Find possible antecedents of JPEG compression and decompression when the JPEG pipeline is known.
Project description
[!WARNING]
This package is still under active development. The structure and some functions may change substantially.
JPEG Antecedent
Repository linked with the two following papers:
- [1] Finding Incompatible Blocks for Reliable JPEG Steganalysis (E. Levecque, J. Butora, P. Bas)
- [2] Dual JPEG Compatibility: a Reliable and Explainable Tool for Image Forensics (E. Levecque, J. Butora, P. Bas)
In our first work [1] we have shown that JPEG compression can be seen as a mathematical function that maps a pixel block to a DCT block. But if you modify your DCT block, does it still have a pixel antecedent? If the answer is no, then this block is incompatible! This work also shows that most of the time at QF100, the bigger the modification, the more likely your block will be incompatible. This method can reliably detect steganography messages embedded in an image at QF100 and outperform the other methods, especially for very small messages.

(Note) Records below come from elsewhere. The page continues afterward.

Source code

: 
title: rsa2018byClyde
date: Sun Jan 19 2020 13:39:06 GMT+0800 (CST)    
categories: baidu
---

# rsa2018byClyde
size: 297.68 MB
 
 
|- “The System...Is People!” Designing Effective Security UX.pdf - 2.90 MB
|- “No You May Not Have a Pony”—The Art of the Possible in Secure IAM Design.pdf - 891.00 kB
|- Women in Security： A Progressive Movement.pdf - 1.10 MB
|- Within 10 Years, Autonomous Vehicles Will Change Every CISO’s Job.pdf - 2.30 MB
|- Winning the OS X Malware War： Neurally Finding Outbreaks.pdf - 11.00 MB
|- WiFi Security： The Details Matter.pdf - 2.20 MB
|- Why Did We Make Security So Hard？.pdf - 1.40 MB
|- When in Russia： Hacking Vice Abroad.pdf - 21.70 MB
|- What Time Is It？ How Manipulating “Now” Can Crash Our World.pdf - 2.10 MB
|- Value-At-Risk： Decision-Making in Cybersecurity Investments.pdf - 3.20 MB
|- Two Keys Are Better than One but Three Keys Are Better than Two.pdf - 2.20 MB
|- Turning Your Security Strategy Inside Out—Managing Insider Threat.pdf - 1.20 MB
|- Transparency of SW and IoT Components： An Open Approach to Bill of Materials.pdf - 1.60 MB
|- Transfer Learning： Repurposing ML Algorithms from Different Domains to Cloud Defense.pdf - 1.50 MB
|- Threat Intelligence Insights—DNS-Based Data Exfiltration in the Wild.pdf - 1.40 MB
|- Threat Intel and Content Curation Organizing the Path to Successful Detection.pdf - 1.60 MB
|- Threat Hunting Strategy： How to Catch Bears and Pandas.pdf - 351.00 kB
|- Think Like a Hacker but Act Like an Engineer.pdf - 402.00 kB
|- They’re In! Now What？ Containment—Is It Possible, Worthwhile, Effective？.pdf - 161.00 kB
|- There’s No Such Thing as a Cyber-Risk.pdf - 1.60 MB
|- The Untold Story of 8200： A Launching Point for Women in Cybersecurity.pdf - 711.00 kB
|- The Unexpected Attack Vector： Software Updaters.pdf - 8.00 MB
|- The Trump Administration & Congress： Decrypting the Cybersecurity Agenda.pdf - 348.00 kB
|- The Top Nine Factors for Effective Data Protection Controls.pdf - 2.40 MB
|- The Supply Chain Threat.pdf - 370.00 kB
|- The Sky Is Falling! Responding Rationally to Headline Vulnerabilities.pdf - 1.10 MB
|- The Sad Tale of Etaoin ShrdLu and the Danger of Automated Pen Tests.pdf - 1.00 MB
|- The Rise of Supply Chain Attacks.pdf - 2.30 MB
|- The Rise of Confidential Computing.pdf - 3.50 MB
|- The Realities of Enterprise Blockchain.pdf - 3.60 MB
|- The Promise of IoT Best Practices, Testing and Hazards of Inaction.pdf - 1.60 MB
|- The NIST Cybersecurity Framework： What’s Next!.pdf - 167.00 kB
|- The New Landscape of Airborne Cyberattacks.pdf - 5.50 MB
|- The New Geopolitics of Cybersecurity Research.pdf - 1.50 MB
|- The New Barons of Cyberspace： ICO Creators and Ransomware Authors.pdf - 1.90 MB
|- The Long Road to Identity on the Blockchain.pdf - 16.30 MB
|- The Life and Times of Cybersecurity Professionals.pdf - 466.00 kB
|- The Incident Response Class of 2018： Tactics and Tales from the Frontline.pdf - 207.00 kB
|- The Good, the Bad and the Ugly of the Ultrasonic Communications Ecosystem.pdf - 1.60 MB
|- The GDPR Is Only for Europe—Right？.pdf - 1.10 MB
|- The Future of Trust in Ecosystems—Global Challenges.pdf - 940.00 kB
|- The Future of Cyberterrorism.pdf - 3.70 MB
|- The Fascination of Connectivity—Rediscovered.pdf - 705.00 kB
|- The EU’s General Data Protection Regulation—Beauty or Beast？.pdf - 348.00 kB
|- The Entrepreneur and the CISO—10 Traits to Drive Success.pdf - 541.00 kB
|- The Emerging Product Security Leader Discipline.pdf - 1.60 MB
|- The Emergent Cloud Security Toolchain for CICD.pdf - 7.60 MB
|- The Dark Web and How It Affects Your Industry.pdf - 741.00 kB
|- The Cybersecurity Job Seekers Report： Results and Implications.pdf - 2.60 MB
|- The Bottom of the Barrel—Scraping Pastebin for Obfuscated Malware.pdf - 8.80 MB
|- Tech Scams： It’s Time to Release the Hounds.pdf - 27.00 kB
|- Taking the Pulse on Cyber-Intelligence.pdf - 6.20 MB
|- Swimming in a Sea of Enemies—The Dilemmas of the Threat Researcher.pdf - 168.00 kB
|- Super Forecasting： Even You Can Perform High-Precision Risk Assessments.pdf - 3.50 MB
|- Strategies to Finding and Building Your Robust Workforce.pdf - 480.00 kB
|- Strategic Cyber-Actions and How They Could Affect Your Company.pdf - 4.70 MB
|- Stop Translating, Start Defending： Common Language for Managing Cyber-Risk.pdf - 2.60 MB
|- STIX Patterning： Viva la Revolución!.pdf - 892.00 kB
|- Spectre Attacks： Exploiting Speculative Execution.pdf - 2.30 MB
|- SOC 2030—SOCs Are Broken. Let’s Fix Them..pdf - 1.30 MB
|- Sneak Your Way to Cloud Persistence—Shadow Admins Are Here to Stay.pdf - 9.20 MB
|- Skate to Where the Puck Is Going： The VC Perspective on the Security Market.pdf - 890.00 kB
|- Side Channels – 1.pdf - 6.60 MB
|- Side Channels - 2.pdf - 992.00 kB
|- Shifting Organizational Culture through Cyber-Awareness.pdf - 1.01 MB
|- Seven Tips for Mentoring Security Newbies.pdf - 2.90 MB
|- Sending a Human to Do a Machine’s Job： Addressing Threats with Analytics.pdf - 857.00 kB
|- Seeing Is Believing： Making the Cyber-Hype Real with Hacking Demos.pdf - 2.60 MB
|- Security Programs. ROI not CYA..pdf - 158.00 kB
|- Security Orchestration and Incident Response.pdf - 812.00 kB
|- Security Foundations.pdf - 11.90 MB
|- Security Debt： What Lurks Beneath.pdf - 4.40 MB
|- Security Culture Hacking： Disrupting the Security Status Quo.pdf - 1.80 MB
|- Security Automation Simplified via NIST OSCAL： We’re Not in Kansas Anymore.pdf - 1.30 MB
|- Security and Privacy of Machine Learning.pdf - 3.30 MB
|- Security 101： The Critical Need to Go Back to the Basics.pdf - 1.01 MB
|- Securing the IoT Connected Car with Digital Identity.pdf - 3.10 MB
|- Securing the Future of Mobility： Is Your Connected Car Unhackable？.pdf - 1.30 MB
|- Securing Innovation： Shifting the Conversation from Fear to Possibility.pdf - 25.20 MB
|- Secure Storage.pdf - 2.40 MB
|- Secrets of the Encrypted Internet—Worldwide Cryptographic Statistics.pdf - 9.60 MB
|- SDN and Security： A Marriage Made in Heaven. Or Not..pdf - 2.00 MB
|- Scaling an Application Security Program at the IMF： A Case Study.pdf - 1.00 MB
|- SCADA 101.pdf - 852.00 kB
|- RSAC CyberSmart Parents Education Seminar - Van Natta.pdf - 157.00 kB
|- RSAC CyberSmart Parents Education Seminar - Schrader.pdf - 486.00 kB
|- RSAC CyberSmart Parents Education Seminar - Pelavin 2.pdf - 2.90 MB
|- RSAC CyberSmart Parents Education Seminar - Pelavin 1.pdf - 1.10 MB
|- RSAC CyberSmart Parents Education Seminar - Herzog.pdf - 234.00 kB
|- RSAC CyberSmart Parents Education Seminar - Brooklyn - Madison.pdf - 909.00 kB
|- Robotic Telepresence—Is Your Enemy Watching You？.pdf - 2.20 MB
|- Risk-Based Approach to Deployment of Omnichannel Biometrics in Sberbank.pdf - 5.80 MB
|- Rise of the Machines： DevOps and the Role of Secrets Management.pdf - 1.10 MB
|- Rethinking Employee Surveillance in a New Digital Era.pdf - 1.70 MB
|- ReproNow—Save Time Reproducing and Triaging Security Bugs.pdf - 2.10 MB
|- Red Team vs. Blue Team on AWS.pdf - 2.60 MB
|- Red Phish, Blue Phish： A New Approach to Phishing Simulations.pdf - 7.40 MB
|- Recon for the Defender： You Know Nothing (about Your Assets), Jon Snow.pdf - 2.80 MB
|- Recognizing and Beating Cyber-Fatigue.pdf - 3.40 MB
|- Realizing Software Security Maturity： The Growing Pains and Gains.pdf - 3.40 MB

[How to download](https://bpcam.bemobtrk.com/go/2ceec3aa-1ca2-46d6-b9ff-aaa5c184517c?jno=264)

In the second contribution [2], we extend the search to antecedents of pixel block to have both the search for the compression and the decompression. These two elements can be combined to search for an antecedent of any chained pipeline of alternated compression and decompression. This is called the Dual JPEG Antecedent Search algorithm. In particular, this dual formulation can be used to detect double compressed JPEG blocks with perfect accuracy and thus detect manipulated JPEG images even after a second JPEG compression.
Installation
Require Python >= 3.12.
Install the package:
pip install jpeg-antecedent
Examples
If you have an image, and you want to play with it:
from jpeg_antecedent.image import Image
from jpeg_antecedent.pipeline import create_pipeline
path = r"path/to/my/image"
img = Image('toy_image', path)
pipeline = create_pipeline('islow', 100, img.is_grayscale, target_is_dct=img.is_jpeg) # Islow pipeline with QF100
# Example for a double compression pipeline:
# pipeline = create_pipeline(['islow', 'naive'], [90,100], img.is_grayscale, target_is_dct=img.is_jpeg)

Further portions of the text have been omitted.